[Saved entries]
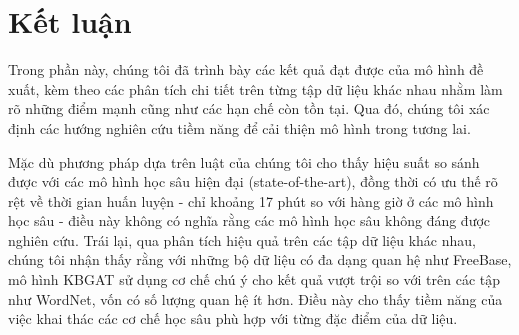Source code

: 
\chapter{Kết luận}
\label{chap:Conclusion}

%


Trong phần này, chúng tôi đã trình bày các kết quả đạt được của mô hình đề xuất, kèm theo các phân tích chi tiết trên từng tập dữ liệu khác nhau nhằm làm rõ những điểm mạnh cũng như các hạn chế còn tồn tại. Qua đó, chúng tôi xác định các hướng nghiên cứu tiềm năng để cải thiện mô hình trong tương lai.

Mặc dù phương pháp dựa trên luật của chúng tôi cho thấy hiệu suất so sánh được với các mô hình học sâu hiện đại (state-of-the-art), đồng thời có ưu thế rõ rệt về thời gian huấn luyện - chỉ khoảng 17 phút so với hàng giờ ở các mô hình học sâu - điều này không có nghĩa rằng các mô hình học sâu không đáng được nghiên cứu. Trái lại, qua phân tích hiệu quả trên các tập dữ liệu khác nhau, chúng tôi nhận thấy rằng với những bộ dữ liệu có đa dạng quan hệ như FreeBase, mô hình KBGAT sử dụng cơ chế chú ý cho kết quả vượt trội so với trên các tập như WordNet, vốn có số lượng quan hệ ít hơn. Điều này cho thấy tiềm năng của việc khai thác các cơ chế học sâu phù hợp với từng đặc điểm của dữ liệu.


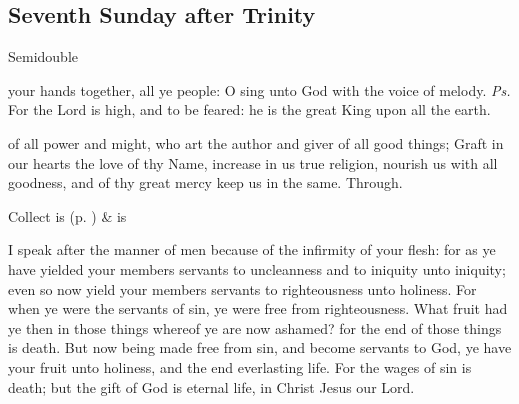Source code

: \clearpage
\subsection{Seventh Sunday after Trinity}
\begin{inhead}
    {Semidouble}
\end{inhead}


\introit
{} your hands together, all ye people: O sing unto God with the voice of melody. \textit{Ps.} For the Lord is high, and to be feared: he is the great King upon all the earth.

\collect
{} of all power and might, who art the author and giver of all good things; Graft in our hearts the love of thy Name, increase in us true religion, nourish us with all goodness, and of thy great mercy keep us in the same. Through.

\begin{rubric}
     Collect is  (p. \pageref{SPSaints}) \&  is 
\end{rubric}

 I speak after the manner of men because of the infirmity of your flesh: for as ye have yielded your members servants to uncleanness and to iniquity unto iniquity; even so now yield your members servants to righteousness unto holiness. For when ye were the servants of sin, ye were free from righteousness. What fruit had ye then in those things whereof ye are now ashamed? for the end of those things is death. But now being made free from sin, and become servants to God, ye have your fruit unto holiness, and the end everlasting life. For the wages of sin is death; but the gift of God is eternal life, in Christ Jesus our Lord.


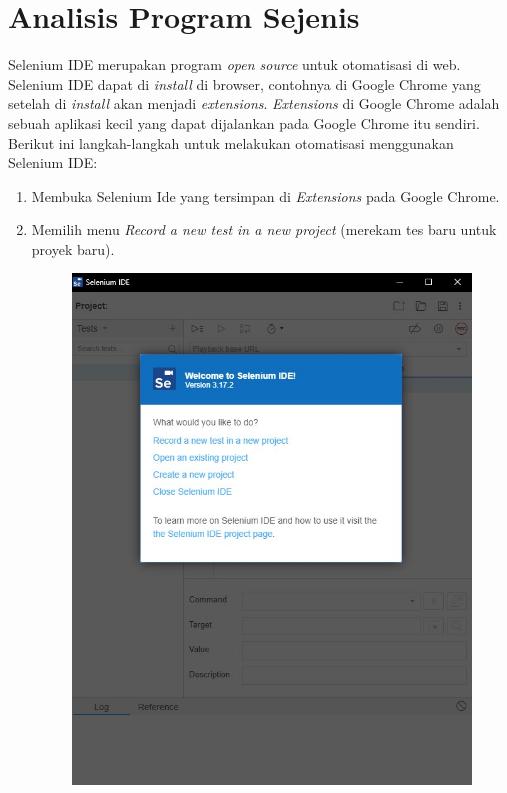 \section{Analisis Program Sejenis}
\label{sec:seleniumIDE}  
Selenium IDE merupakan program \textit{open source} untuk otomatisasi di web. Selenium IDE dapat di \textit{install} di browser, contohnya di Google Chrome yang setelah di \textit{install} akan menjadi \textit{extensions}. \textit{Extensions} di Google Chrome adalah sebuah aplikasi kecil yang dapat dijalankan pada Google Chrome itu sendiri. Berikut ini langkah-langkah untuk melakukan otomatisasi menggunakan Selenium IDE:
	\begin{enumerate}
		\item Membuka Selenium Ide yang tersimpan di \textit{Extensions} pada Google Chrome.
		\item Memilih menu \textit{Record a new test in a new project} (merekam tes baru untuk proyek baru).
		\begin{figure}[H]
			\centering
			\includegraphics[scale=0.4]{Gambar/menuSeleniumIDE.jpg}

\end{figure}
\end{enumerate}
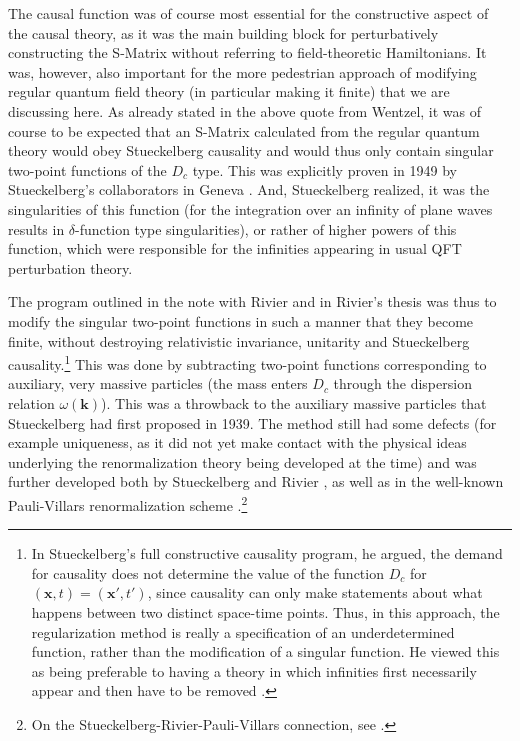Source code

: \documentclass[12pt]{article}
\begin{document}
The causal function was of course most essential for the constructive aspect of the causal theory, as it was the main building block for perturbatively constructing the S-Matrix without referring to field-theoretic Hamiltonians. It was, however, also important for the more pedestrian approach of modifying regular quantum field theory (in particular making it finite) that we are discussing here. As already stated in the above quote from Wentzel, it was of course to be expected that an S-Matrix calculated from the regular quantum theory would obey Stueckelberg causality and would thus only contain singular two-point functions of the $D_c$ type. This was explicitly proven in 1949 by Stueckelberg's collaborators in Geneva \citep{houriet_1949_classification}. And, Stueckelberg realized, it was the singularities of this function (for the integration over an infinity of plane waves results in $\delta$-function type singularities), or rather of higher powers of this function, which were responsible for the infinities appearing in usual QFT perturbation theory.

The program outlined in the note with Rivier and in Rivier's thesis was thus to modify the singular two-point functions in such a manner that they become finite, without destroying relativistic invariance, unitarity and Stueckelberg causality.\footnote{In Stueckelberg's full constructive causality program, he argued, the demand for causality does not determine the value of the function $D_c$ for $(\mathbf{x}, t) = (\mathbf{x}', t')$, since causality can only make statements about what happens between two distinct space-time points. Thus, in this approach, the regularization method is really a specification of an underdetermined function, rather than the modification of a singular function. He viewed this as being preferable to having a theory in which infinities first necessarily appear and then have to be removed \citep{stueckelberg_1950_causalite}.} This was done by subtracting two-point functions corresponding to auxiliary, very massive particles (the mass enters $D_c$ through the dispersion relation $\omega (\mathbf{k})$). This was a throwback to the auxiliary massive particles that Stueckelberg had first proposed in 1939. The method still had some defects (for example uniqueness, as it did not yet make contact with the physical ideas underlying the renormalization theory being developed at the time) and was further developed both by Stueckelberg and Rivier \citep{stueckelberg_1950_a-propos}, as well as in the well-known Pauli-Villars renormalization scheme \citep{pauli_1949_on-the-invariant}.\footnote{On the Stueckelberg-Rivier-Pauli-Villars connection, see \citep[pp. 582ff]{schweber_1994_qed}.}
\end{document}
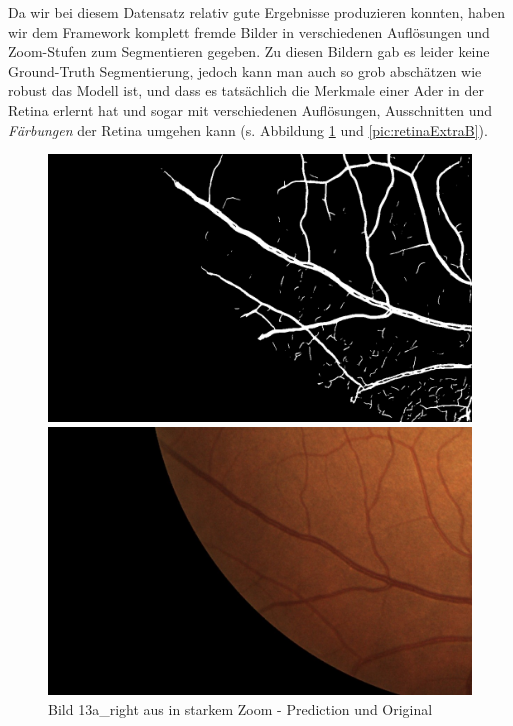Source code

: Da wir bei diesem Datensatz relativ gute Ergebnisse produzieren konnten, haben wir dem Framework komplett fremde Bilder \cite{retina2dExtra} in verschiedenen Auflösungen und Zoom-Stufen zum Segmentieren gegeben. Zu diesen Bildern gab es leider keine Ground-Truth Segmentierung, jedoch kann man auch so grob abschätzen wie robust das Modell ist, und dass es tatsächlich die Merkmale einer Ader in der Retina erlernt hat und sogar mit verschiedenen Auflösungen, Ausschnitten und \textit{Färbungen} der Retina umgehen kann (s. Abbildung \ref{pic:retinaExtraA} und \ref{pic:retinaExtraB}).
\begin{figure}[H]

\begin{minipage}{.5\textwidth}
\includegraphics[width=\textwidth]{Pictures/nnUnet/Praxis/Task205-Augen-minimal-13-trainsamples/extra_Bilder/13a_right_cut.png}
\end{minipage}
\begin{minipage}{.5\textwidth}
\includegraphics[width=\textwidth]{Pictures/nnUnet/Praxis/Task205-Augen-minimal-13-trainsamples/extra_Bilder/13a_right_cut-original.jpeg}
\end{minipage}
\caption{Bild 13a\_right aus \cite{retina2dExtra} in starkem Zoom - Prediction und Original}
\label{pic:retinaExtraA}
\end{figure}

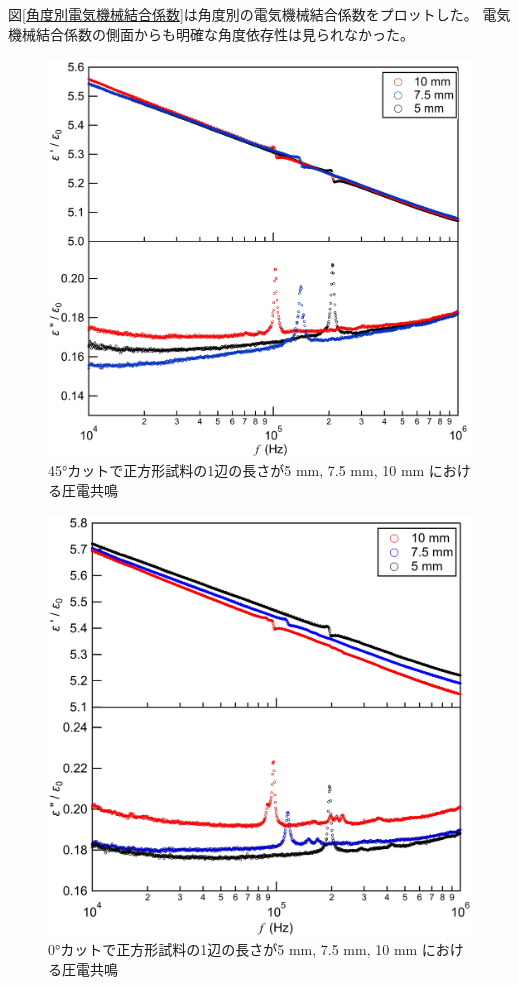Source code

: \documentclass[dvipdfmx,12pt,a4paper]{jreport}
\begin{document}
		図\ref{角度別電気機械結合係数}は角度別の電気機械結合係数をプロットした。
		電気機械結合係数の側面からも明確な角度依存性は見られなかった。
		\begin{figure}[h]
			\centering
			\includegraphics[scale=1]{45deg_he_hi_ru.jpg}
			\caption{45°カットで正方形試料の1辺の長さが5 mm, 7.5 mm, 10 mm における圧電共鳴}
			\label{45deg_cut_piezo_resonant}
		\end{figure}
		\begin{figure}[H]
			\centering
			\includegraphics[scale=1]{0deg_without_sericin_2.jpg}
			\caption{0°カットで正方形試料の1辺の長さが5 mm, 7.5 mm, 10 mm における圧電共鳴}
			\label{0deg_cut_piezo_resonant}
		\end{figure}
\end{document}
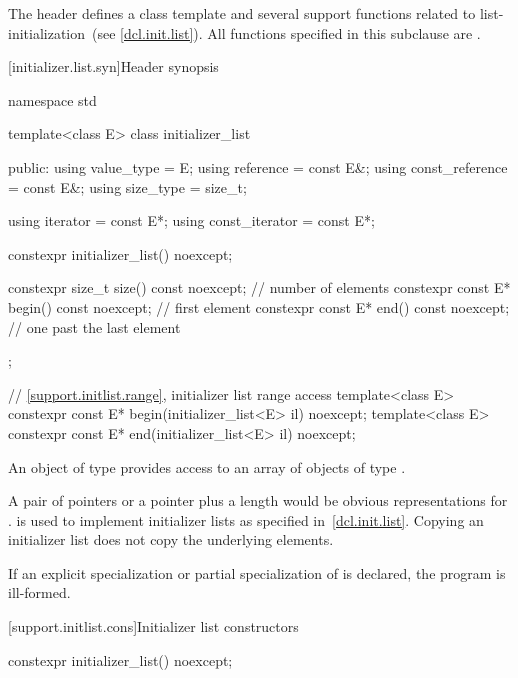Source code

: \pnum
The header  defines a class template and several
support functions related to list-initialization~(see \ref{dcl.init.list}).
%
All functions specified in this subclause are .

[initializer.list.syn]{Header  synopsis}
%
%
%

\begin{codeblock}
namespace std {
  template<class E> class initializer_list {
  public:
    using value_type      = E;
    using reference       = const E&;
    using const_reference = const E&;
    using size_type       = size_t;

    using iterator        = const E*;
    using const_iterator  = const E*;

    constexpr initializer_list() noexcept;

    constexpr size_t size() const noexcept;     // number of elements
    constexpr const E* begin() const noexcept;  // first element
    constexpr const E* end() const noexcept;    // one past the last element
  };

  // \ref{support.initlist.range}, initializer list range access
  template<class E> constexpr const E* begin(initializer_list<E> il) noexcept;
  template<class E> constexpr const E* end(initializer_list<E> il) noexcept;
}
\end{codeblock}

\pnum
An object of type  provides access to an array of
objects of type .
\begin{note}
A pair of pointers or a pointer plus
a length would be obvious representations for .
 is used to implement initializer lists as specified
in~\ref{dcl.init.list}. Copying an initializer list does not copy the underlying
elements.
\end{note}

\pnum
If an explicit specialization or partial specialization of
 is declared, the program is ill-formed.

[support.initlist.cons]{Initializer list constructors}

%
\begin{itemdecl}
constexpr initializer_list() noexcept;
\end{itemdecl}

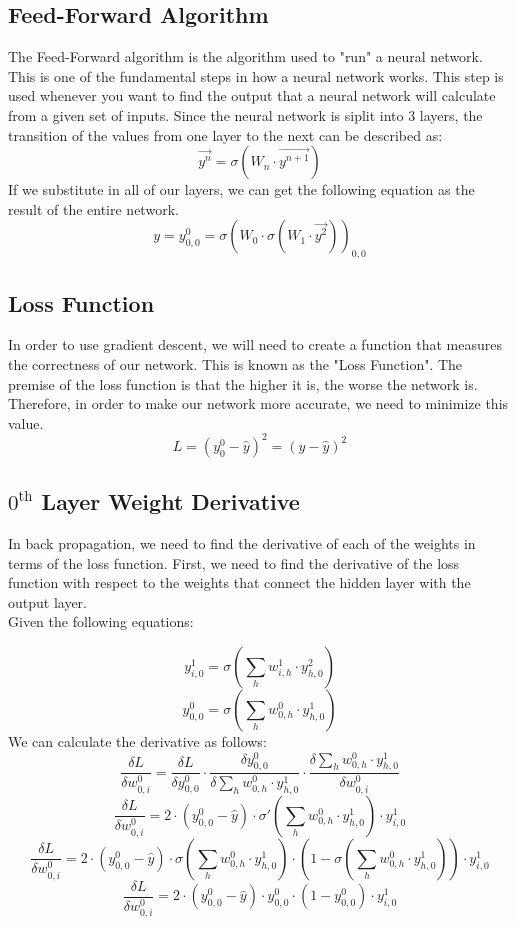 \documentclass[10pt]{article}
\begin{document}
\subsection{Feed-Forward Algorithm}
The Feed-Forward algorithm is the algorithm used to "run" a neural network. This is one of the fundamental steps in how a neural network works. This step is used whenever you want to find the output that a neural network will calculate from a given set of inputs. Since the neural network is siplit into 3 layers, the transition of the values from one layer to the next can be described as:
$$\vec{y^n} = \sigma(W_{n} \cdot \vec{y^{n+1}})$$
If we substitute in all of our layers, we can get the following equation as the result of the entire network.
$$y = y^0_{0,0} = \sigma(W_0 \cdot \sigma(W_1 \cdot \vec{y^2}))_{0,0}$$
\subsection{Loss Function}
In order to use gradient descent, we will need to create a function that measures the correctness of our network. This is known as the "Loss Function". The premise of the loss function is that the higher it is, the worse the network is. Therefore, in order to make our network more accurate, we need to minimize this value.
$$L = (y^0_0 - \hat{y})^2 = (y - \hat{y})^2$$

\subsection{$0^{\text{th}}$ Layer Weight Derivative}
In back propagation, we need to find the derivative of each of the weights in terms of the loss function. First, we need to find the derivative of the loss function with respect to the weights that connect the hidden layer with the output layer.\\
Given the following equations:

$$y^1_{i,0} = \sigma(\sum_h{w^1_{i,h} \cdot y^2_{h,0}})$$
$$y^0_{0,0} = \sigma(\sum_h{w^0_{0,h} \cdot y^1_{h,0}})$$
We can calculate the derivative as follows:
$$\frac{\delta L}{\delta w^0_{0,i}} = \frac{\delta L}{\delta y^0_{0,0}} \cdot \frac{\delta y^0_{0,0}}{\delta \sum_h{w^0_{0,h} \cdot y^1_{h,0}}} \cdot \frac{\delta \sum_h{w^0_{0,h} \cdot y^1_{h,0}}}{\delta w^0_{0,i}}$$
$$\frac{\delta L}{\delta w^0_{0,i}} = 2 \cdot (y^0_{0,0} - \hat{y}) \cdot \sigma'(\sum_h{w^0_{0,h} \cdot y^1_{h,0}}) \cdot y^1_{i,0}$$
$$\frac{\delta L}{\delta w^0_{0,i}} = 2 \cdot (y^0_{0,0} - \hat{y}) \cdot \sigma(\sum_h{w^0_{0,h} \cdot y^1_{h,0}}) \cdot (1 - \sigma(\sum_h{w^0_{0,h} \cdot y^1_{h,0}})) \cdot y^1_{i,0}$$
$$\frac{\delta L}{\delta w^0_{0,i}} = 2\cdot (y^0_{0,0} - \hat{y}) \cdot y^0_{0,0} \cdot (1 - y^0_{0,0}) \cdot y^1_{i,0}$$
\end{document}
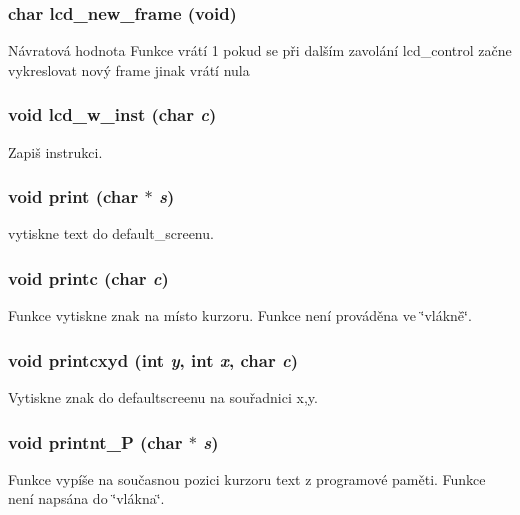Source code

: \subsubsection[{lcd\_\-new\_\-frame}]{\setlength{\rightskip}{0pt plus 5cm}char lcd\_\-new\_\-frame (void)}\label{lcd_8c_a2fdcaa04d2a5ef5f829a2c0503b95009}
\begin{DoxyReturn}{Návratová hodnota}
Funkce vrátí 1 pokud se při dalším zavolání lcd\_\-control začne vykreslovat nový frame jinak vrátí nula 
\end{DoxyReturn}
\subsubsection[{lcd\_\-w\_\-inst}]{\setlength{\rightskip}{0pt plus 5cm}void lcd\_\-w\_\-inst (char {\em c})}\label{lcd_8c_a98e19b75c7263dd914e04a630f43cde1}


Zapiš instrukci. 
\subsubsection[{print}]{\setlength{\rightskip}{0pt plus 5cm}void print (char $\ast$ {\em s})}\label{lcd_8c_a51283220f829206d8ef3284047a58fbd}


vytiskne text do default\_\-screenu. 
\subsubsection[{printc}]{\setlength{\rightskip}{0pt plus 5cm}void printc (char {\em c})}\label{lcd_8c_a7ead26e52916805b53cb705997cb90bb}
Funkce vytiskne znak na místo kurzoru. Funkce není prováděna ve \char`\"{}vlákně\char`\"{}. 
\subsubsection[{printcxyd}]{\setlength{\rightskip}{0pt plus 5cm}void printcxyd (int {\em y}, \/  int {\em x}, \/  char {\em c})}\label{lcd_8c_ab0348002a81c8fe945f405d57b317db1}


Vytiskne znak do defaultscreenu na souřadnici x,y. 
\subsubsection[{printnt\_\-P}]{\setlength{\rightskip}{0pt plus 5cm}void printnt\_\-P (char $\ast$ {\em s})}\label{lcd_8c_aa4fa8c7956bc27eae6a818d41199691f}
Funkce vypíše na současnou pozici kurzoru text z programové paměti. Funkce není napsána do \char`\"{}vlákna\char`\"{}. 
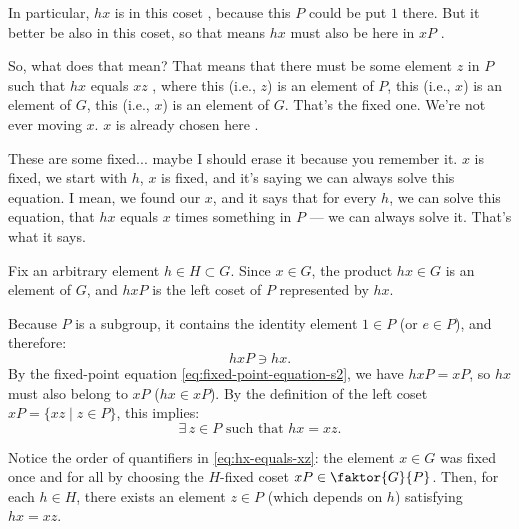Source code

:\begin{proofWrapper}
\begin{speech}[00:30:35 - 00:32:09]
In particular, $h x$ is in this coset , because this $P$ could be put $1$ there. But it better be also in this coset, so that means $h x$ must also be here in $x P$ .

So, what does that mean? That means that there must be some element $z$ in $P$ such that $h x$ equals $x z$ , where this (i.e., $z$) is an element of $P$, this (i.e., $x$) is an element of $G$, this (i.e., $x$) is an element of $G$. That's the fixed one. We're not ever moving $x$. $x$ is already chosen here .

These are some fixed... maybe I should erase it because you remember it. $x$ is fixed, we start with $h$, $x$ is fixed, and it's saying we can always solve this equation. I mean, we found our $x$, and it says that for every $h$, we can solve this equation, that $h x$ equals $x$ times something in $P$ --- we can always solve it. That's what it says.
\end{speech}

\begin{content}
Fix an arbitrary element $h \in H \subset G$. Since $x \in G$, the product $h x \in G$ is an element of $G$, and $h x P$ is the left coset of $P$ represented by $h x$.

Because $P$ is a subgroup, it contains the identity element $1 \in P$ (or $e \in P$), and therefore:
\[
h x P \ni h x.
\]
By the fixed-point equation \eqref{eq:fixed-point-equation-s2}, we have $h x P = x P$, so $h x$ must also belong to $x P$ ($h x \in x P$). By the definition of the left coset $x P = \{ x z \mid z \in P \}$, this implies:
\begin{equation}\label{eq:hx-equals-xz}
\exists\, z \in P \text{ such that } h x = x z.
\end{equation}

\begin{steps}
Notice the order of quantifiers in \eqref{eq:hx-equals-xz}: the element $x \in G$ was fixed once and for all by choosing the $H$-fixed coset $x P \in \faktor{G}{P}$. Then, for each $h \in H$, there exists an element $z \in P$ (which depends on $h$) satisfying $h x = x z$.
\end{steps}
\end{content}


\end{proofWrapper}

Aim of the task: Look through the records for the string "Forward". Copy every line that has it.

The completed task:
\subsection{Feed-Forward Algorithm}
The Feed-Forward algorithm is the algorithm used to "run" a neural network. This is one of the fundamental steps in how a neural network works. This step is used whenever you want to find the output that a neural network will calculate from a given set of inputs. Since the neural network is siplit into 3 layers, the transition of the values from one layer to the next can be described as:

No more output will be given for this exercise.